Nagios XI alert for Log Server backup failure

This support forum board is for support questions relating to Nagios Log Server, our solution for managing and monitoring critical log data.
Locked
james.liew
Posts: 59
Joined: Wed Feb 22, 2017 1:30 am

Nagios XI alert for Log Server backup failure

Post by james.liew »

Hi Support,

Am not quite sure where to post this but it looks like my Nagios XI is showing some backup snapshot alerts for my Log Server cluster.

Strange this is that I'm looking at Nagios Log Server and the backup snapshot was run successfully. This is occurring across two datacentres.

Where do I start to troubleshoot on this?


***** Nagios XI Alert *****

Nagios has detected a problem with this service.

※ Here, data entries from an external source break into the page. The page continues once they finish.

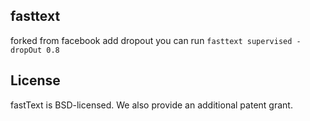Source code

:## fasttext
forked from facebook
add dropout
you can run 
`
fasttext supervised -dropOut 0.8
`

## License

fastText is BSD-licensed. We also provide an additional patent grant.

Notification Type: PROBLEM

Service: Last NLS Backup
Host: hs3-nagcluster
Address: *ip removed*
State: UNKNOWN
Info:
UNKNOWN: Unable to determine result within last 25 hours: No snapshots found in Elasticsearch.
Date/Time: 21/06/2017 13:10:29
You do not have the required permissions to view the files attached to this post.
User avatar
cdienger
Support Tech
Posts: 5045
Joined: Tue Feb 07, 2017 11:26 am

Re: Nagios XI alert for Log Server backup failure

Post by cdienger »

Run the following on the NLS:

Code: Select all

curator --loglevel warn show snapshots --repository REPONAME --newer-than 25 --time-unit hours
curl -v -XGET "http://localhost:9200/_snapshot/REPONAME/_all?pretty"
REPONAME is the name of the repository as seen under Administration > System > Backup & Maintenance > Repositories. The first command is the command that the check runs and may give us more information as to why it is unable to detect a current snapshot. The second command will show us all available snapshots.
As of May 25th, 2018, all communications with Nagios Enterprises and its employees are covered under our new Privacy Policy.
james.liew
Posts: 59
Joined: Wed Feb 22, 2017 1:30 am

Re: Nagios XI alert for Log Server backup failure

Post by james.liew »

Output as below:
repo.png
root@hs3-log-01 ~]# curator --loglevel warn show snapshots --repository SharedBackupRepo --newer-than 25 --time-unit hours
2017-06-29 11:20:16,516 ERROR No snapshots found in Elasticsearch.
No snapshots found in Elasticsearch.
[root@hs3-log-01 ~]#
[root@hs3-log-01 ~]# curl -v -XGET "http://localhost:9200/_snapshot/SharedB ... all?pretty"
* About to connect() to localhost port 9200 (#0)
* Trying ::1...
* Connection refused
* Trying 127.0.0.1...
* Connected to localhost (127.0.0.1) port 9200 (#0)
> GET /_snapshot/SharedBackupRepo/_all?pretty HTTP/1.1
> User-Agent: curl/7.29.0
> Host: localhost:9200
> Accept: */*
>
< HTTP/1.1 200 OK
< Content-Type: application/json; charset=UTF-8
< Content-Length: 24
<
{
"snapshots" : [ ]
}
You do not have the required permissions to view the files attached to this post.
User avatar
cdienger
Support Tech
Posts: 5045
Joined: Tue Feb 07, 2017 11:26 am

Re: Nagios XI alert for Log Server backup failure

Post by cdienger »

Well that's interesting. It seems the backups are in fact failing despite the backup script returning a successful message. I guess it wasn't explicitly stated, but I assume you don't see snapshots listed under Backup & Maintenance? It looks like we'll have to dig into this a bit and it may be best to do so through our ticketing system. If you'd like to send an email to customersupport@nagios.com I'd be glad to take the case. If you do open a ticket please provide the logs in /var/log/elasticsearch/*, /var/log/logstash/*, /var/log/httpd/*, and profiles gathered under Administration > System > System Status. Gather all this from all NLS servers.
As of May 25th, 2018, all communications with Nagios Enterprises and its employees are covered under our new Privacy Policy.
james.liew
Posts: 59
Joined: Wed Feb 22, 2017 1:30 am

Re: Nagios XI alert for Log Server backup failure

Post by james.liew »

Will do.

Thanks!
tmcdonald
Posts: 9117
Joined: Mon Sep 23, 2013 8:40 am

Re: Nagios XI alert for Log Server backup failure

Post by tmcdonald »

Got the ticket, going to close this up and we will continue there.
Former Nagios employee
Locked